The bishops appear to say (this is disputed, as we’ll see) that Amoris Laetitia favours Communion for the remarried in some circumstances, even if the new relationship is sexually active. The Pope has now officially approved this reading.
So will everyone now accept that Communion for the remarried can be OK? It seems highly unlikely, for a few reasons.
First, there is little consensus about what the Buenos Aires bishops actually said. Some believe they were licensing Communion for the remarried (even if not living in continence). However, the canonist Edward Peters, an adviser to the Holy See’s top tribunal, tells me: “Its assertions regarding discipline (especially the reception of Holy Communion by divorced and remarried Catholics) avoids, albeit narrowly, directly saying that such reception is per se licit.”
More concerning, says Dr Peters, are “the pervasive ambiguities” of the Buenos Aires document, which could open the way for others to “impugn” Church teachings.
Second, even if the document did have a heterodox meaning, it doesn’t actually claim to be a statement of Catholic doctrine.
Dr John Joy, president of the St Albert the Great Center and an academic specialist in magisterial teaching, says: “The essential content of the two documents is this: Argentine bishops: ‘The Pope says that some divorced and remarried people may be able to receive the Sacrament of Reconciliation without intending to live in continence.’ Pope: ‘Yep, that’s what I said.’ But these are merely factual assertions about what Amoris Laetitia says.”

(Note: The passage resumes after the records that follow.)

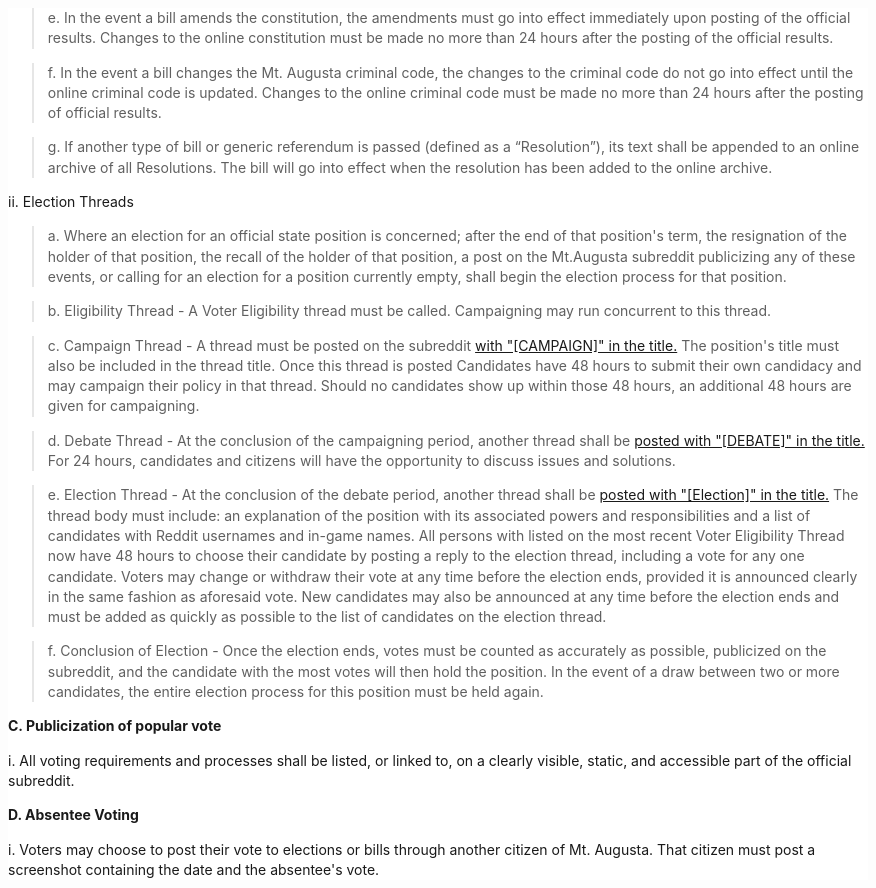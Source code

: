 >e. In the event a bill amends the constitution, the amendments must go into effect immediately upon posting of the official results. Changes to the online constitution must be made no more than 24 hours after the posting of the official results.

>f. In the event a bill changes the Mt. Augusta criminal code, the changes to the criminal code do not go into effect until the online criminal code is updated. Changes to the online criminal code must be made no more than 24 hours after the posting of official results.

>g. If another type of bill or generic referendum is passed (defined as a “Resolution”), its text shall be appended to an online archive of all Resolutions. The bill will go into effect when the resolution has been added to the online archive.

ii. Election Threads

>a. Where an election for an official state position is concerned; after the end of that position's term, the resignation of the holder of that position, the recall of the holder of that position, a post on the Mt.Augusta subreddit publicizing any of these events, or calling for an election for a position currently empty, shall begin the election process for that position.

>b. Eligibility Thread - A Voter Eligibility thread must be called. Campaigning may run concurrent to this thread.

>c. Campaign Thread - A thread must be posted on the subreddit [with "\[CAMPAIGN\]" in the title.](http://www.reddit.com/r/MtAugusta/submit?&title=[CAMPAIGN]) The position's title must also be included in the thread title. Once this thread is posted Candidates have 48 hours to submit their own candidacy and may campaign their policy in that thread.
Should no candidates show up within those 48 hours, an additional 48 hours are given for campaigning.

>d. Debate Thread - At the conclusion of the campaigning period, another thread shall be [posted with "\[DEBATE\]" in the title.](http://www.reddit.com/r/MtAugusta/submit?&title=[DEBATE]) For 24 hours, candidates and citizens will have the opportunity to discuss issues and solutions.

>e. Election Thread - At the conclusion of the debate period, another thread shall be [posted with "\[Election\]" in the title.](http://www.reddit.com/r/MtAugusta/submit?&title=[Election]) The thread body must include: an explanation of the position with its associated powers and responsibilities and a list of candidates with Reddit usernames and in-game names. All persons with listed on the most recent Voter Eligibility Thread now have 48 hours to choose their candidate by posting a reply to the election thread, including a vote for any one candidate. Voters may change or withdraw their vote at any time before the election ends, provided it is announced clearly in the same fashion as aforesaid vote. New candidates may also be announced at any time before the election ends and must be added as quickly as possible to the list of candidates on the election thread.

>f. Conclusion of Election - Once the election ends, votes must be counted as accurately as possible, publicized on the subreddit, and the candidate with the most votes will then hold the position. In the event of a draw between two or more candidates, the entire election process for this position must be held again.

**C.  Publicization of popular vote**

i. All voting requirements and processes shall be listed, or linked to, on a clearly visible, static, and accessible part of the official subreddit.

**D.   Absentee Voting**

i. Voters may choose to post their vote to elections or bills through another citizen of Mt. Augusta. That citizen must post a screenshot containing the date and the absentee's vote.
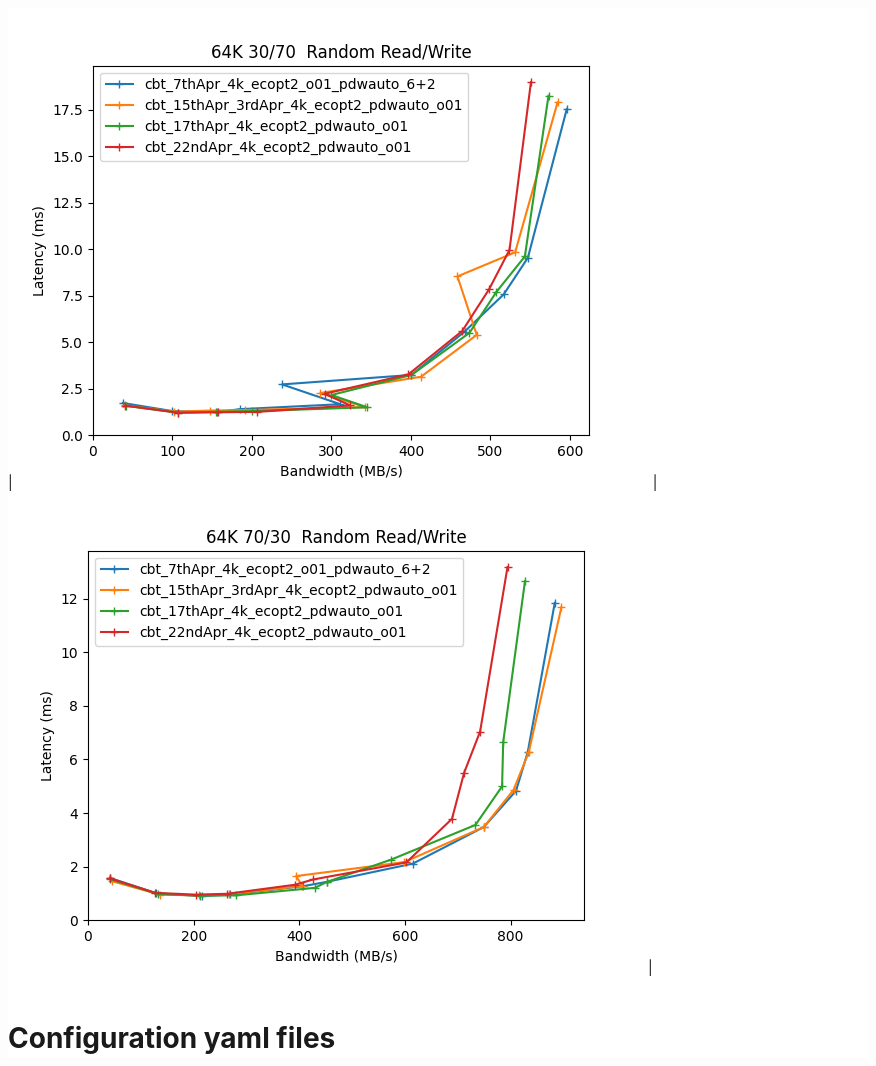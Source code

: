 |<a name="65536B-30-70-randrw"></a>![64K 30/70  Random Read/Write](plots.250422_143202/Comparison_65536B_30_70_randrw.png)|<a name="65536B-70-30-randrw"></a>![64K 70/30  Random Read/Write](plots.250422_143202/Comparison_65536B_70_30_randrw.png)|

# Configuration yaml files
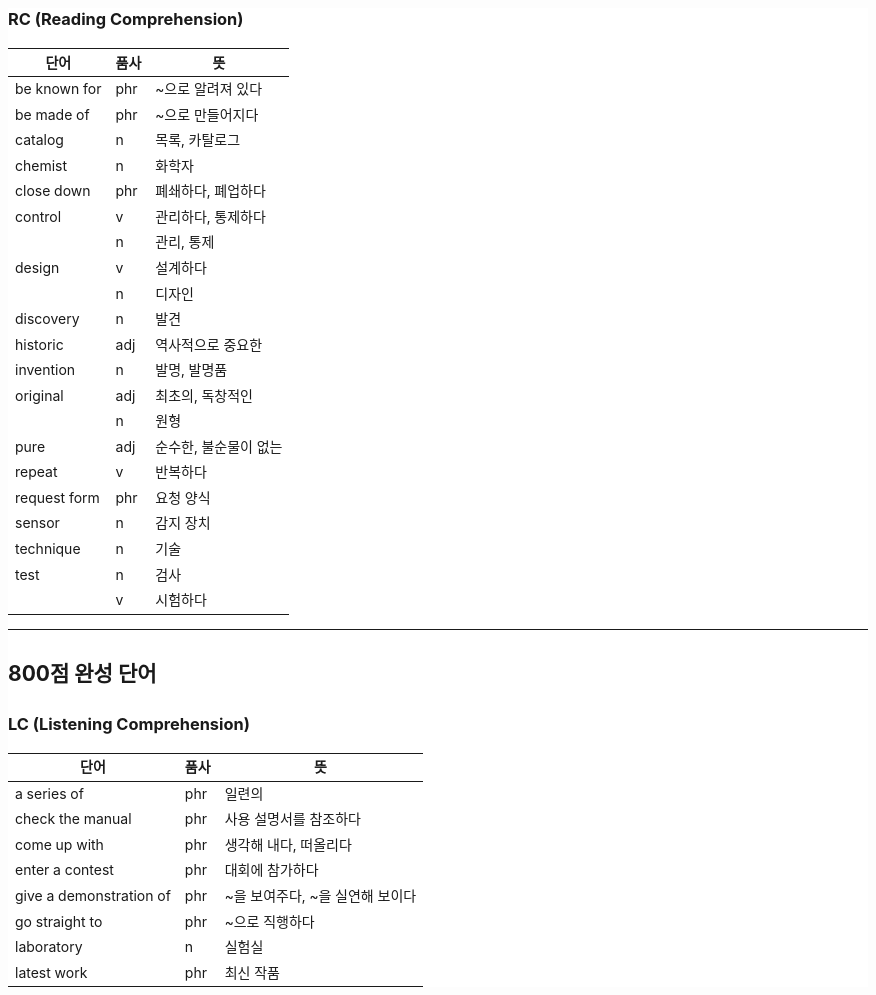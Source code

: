 ### RC (Reading Comprehension)

| 단어 | 품사 | 뜻 |
|------|------|-----|
| be known for | phr | ~으로 알려져 있다 |
| be made of | phr | ~으로 만들어지다 |
| catalog | n | 목록, 카탈로그 |
| chemist | n | 화학자 |
| close down | phr | 폐쇄하다, 폐업하다 |
| control | v | 관리하다, 통제하다 |
| | n | 관리, 통제 |
| design | v | 설계하다 |
| | n | 디자인 |
| discovery | n | 발견 |
| historic | adj | 역사적으로 중요한 |
| invention | n | 발명, 발명품 |
| original | adj | 최초의, 독창적인 |
| | n | 원형 |
| pure | adj | 순수한, 불순물이 없는 |
| repeat | v | 반복하다 |
| request form | phr | 요청 양식 |
| sensor | n | 감지 장치 |
| technique | n | 기술 |
| test | n | 검사 |
| | v | 시험하다 |

---

## 800점 완성 단어

### LC (Listening Comprehension)

| 단어 | 품사 | 뜻 |
|------|------|-----|
| a series of | phr | 일련의 |
| check the manual | phr | 사용 설명서를 참조하다 |
| come up with | phr | 생각해 내다, 떠올리다 |
| enter a contest | phr | 대회에 참가하다 |
| give a demonstration of | phr | ~을 보여주다, ~을 실연해 보이다 |
| go straight to | phr | ~으로 직행하다 |
| laboratory | n | 실험실 |
| latest work | phr | 최신 작품 |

In other words, the letter claims something not about Church teaching, but about the meaning of Amoris Laetitia – and, as popes can go wrong, these aren’t necessarily the same thing.
The Pope’s latest act “certainly does not mean,” Dr Joy says, “that Catholics are obliged to accept that anyone living in an invalid second union may actually receive the Sacrament of Reconciliation validly without intending to live in continence. If Amoris Laetitia in fact says that they can, so much the worse for Amoris Laetitia.”

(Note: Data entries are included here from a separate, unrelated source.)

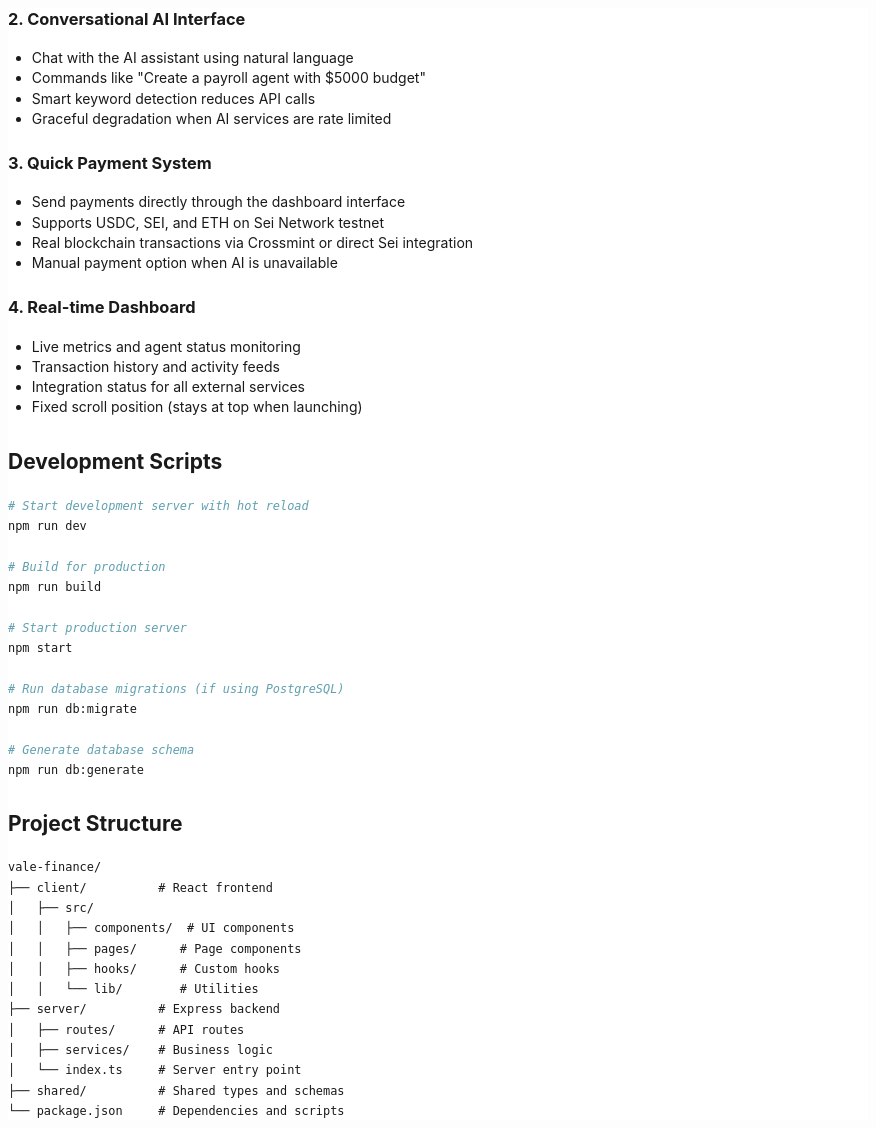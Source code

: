 ### 2. Conversational AI Interface
- Chat with the AI assistant using natural language
- Commands like "Create a payroll agent with $5000 budget"
- Smart keyword detection reduces API calls
- Graceful degradation when AI services are rate limited

### 3. Quick Payment System
- Send payments directly through the dashboard interface
- Supports USDC, SEI, and ETH on Sei Network testnet
- Real blockchain transactions via Crossmint or direct Sei integration
- Manual payment option when AI is unavailable

### 4. Real-time Dashboard
- Live metrics and agent status monitoring
- Transaction history and activity feeds
- Integration status for all external services
- Fixed scroll position (stays at top when launching)

## Development Scripts

```bash
# Start development server with hot reload
npm run dev

# Build for production
npm run build

# Start production server
npm start

# Run database migrations (if using PostgreSQL)
npm run db:migrate

# Generate database schema
npm run db:generate
```

## Project Structure

```
vale-finance/
├── client/          # React frontend
│   ├── src/
│   │   ├── components/  # UI components
│   │   ├── pages/      # Page components
│   │   ├── hooks/      # Custom hooks
│   │   └── lib/        # Utilities
├── server/          # Express backend
│   ├── routes/      # API routes
│   ├── services/    # Business logic
│   └── index.ts     # Server entry point
├── shared/          # Shared types and schemas
└── package.json     # Dependencies and scripts
```
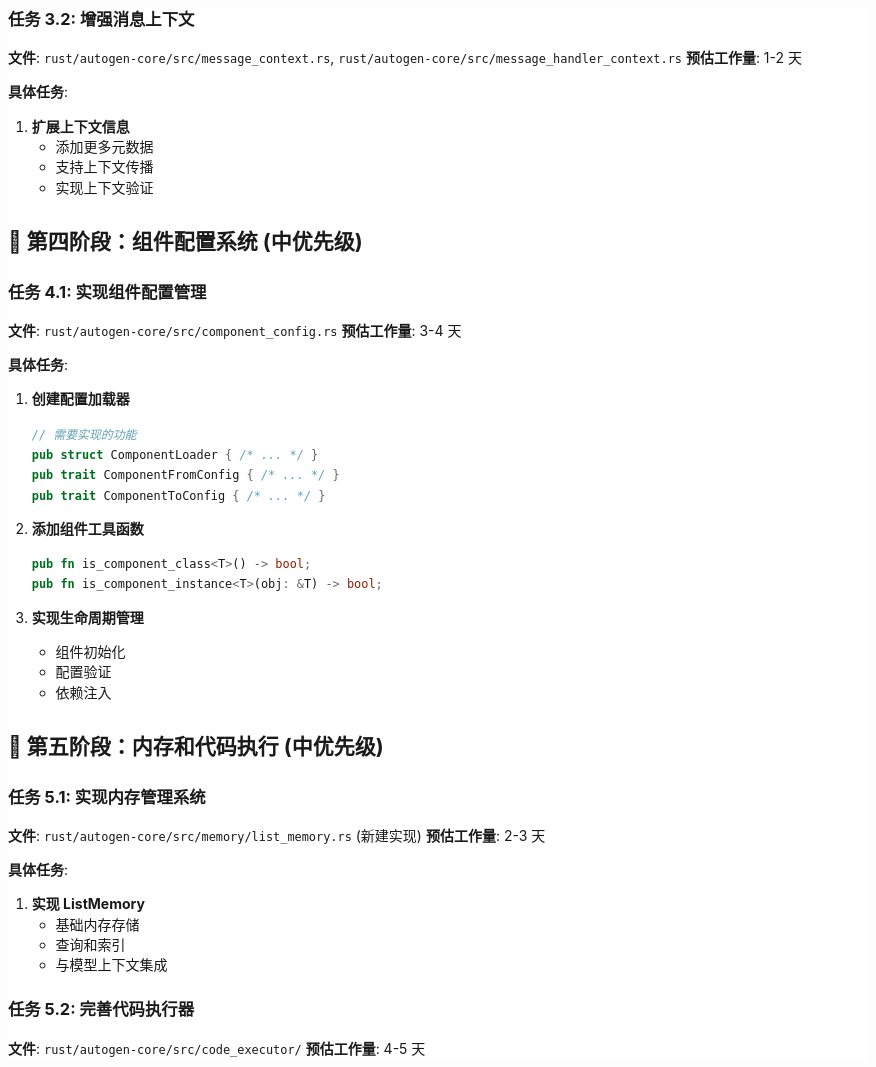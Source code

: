 ### 任务 3.2: 增强消息上下文
**文件**: `rust/autogen-core/src/message_context.rs`, `rust/autogen-core/src/message_handler_context.rs`
**预估工作量**: 1-2 天

**具体任务**:
1. **扩展上下文信息**
   - 添加更多元数据
   - 支持上下文传播
   - 实现上下文验证

## 🎯 第四阶段：组件配置系统 (中优先级)

### 任务 4.1: 实现组件配置管理
**文件**: `rust/autogen-core/src/component_config.rs`
**预估工作量**: 3-4 天

**具体任务**:
1. **创建配置加载器**
   ```rust
   // 需要实现的功能
   pub struct ComponentLoader { /* ... */ }
   pub trait ComponentFromConfig { /* ... */ }
   pub trait ComponentToConfig { /* ... */ }
   ```

2. **添加组件工具函数**
   ```rust
   pub fn is_component_class<T>() -> bool;
   pub fn is_component_instance<T>(obj: &T) -> bool;
   ```

3. **实现生命周期管理**
   - 组件初始化
   - 配置验证
   - 依赖注入

## 🎯 第五阶段：内存和代码执行 (中优先级)

### 任务 5.1: 实现内存管理系统
**文件**: `rust/autogen-core/src/memory/list_memory.rs` (新建实现)
**预估工作量**: 2-3 天

**具体任务**:
1. **实现 ListMemory**
   - 基础内存存储
   - 查询和索引
   - 与模型上下文集成

### 任务 5.2: 完善代码执行器
**文件**: `rust/autogen-core/src/code_executor/`
**预估工作量**: 4-5 天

That brings us to the third reason why the latest move will not simply make Catholics accept a new doctrine. The Church down the ages has taught that the divorced and remarried, if in a sexual relationship, cannot receive Communion. You’ll find it in the Church Fathers; in the teaching of Popes St Innocent I (405) and St Zachary (747); in the recent documents of St John Paul II, Benedict XVI and the Congregation for the Doctrine of the Faith.
All the teaching of the Church about sin, marriage and the Eucharist would have been understood by those promulgating it to have excluded the sexually active divorced and remarried from Communion.
This has also become part of the Catholic mind: there can’t be much doubt that if you picked a random saint from the history of the Church and asked them what the Church taught, they would tell you the same thing.
This history puts limits on what can be taught today, says Thomas Pink, professor of philosophy at King’s College London. “Doctrinal development, to the extent that it is possible, cannot coherently be understood to permit a pope to use his teaching authority to contradict his predecessors, and impose that contradiction on Catholics as something they are obliged to believe,” says Prof Pink.
The doctrinal content of the Buenos Aires document, he continues, “is not entirely clear, does not meet conditions for infallibility, and comes without any accompanying explanation of its relation to previous teaching.” So it can scarcely “oblige Catholics to believe anything inconsistent with what the Church has so far taught and which they were already under an obligation to believe”.
In short, this latest episode leaves us pretty much where we were: with the doctrine expressed by John Paul II and Benedict XVI, and believed by Catholics down the ages.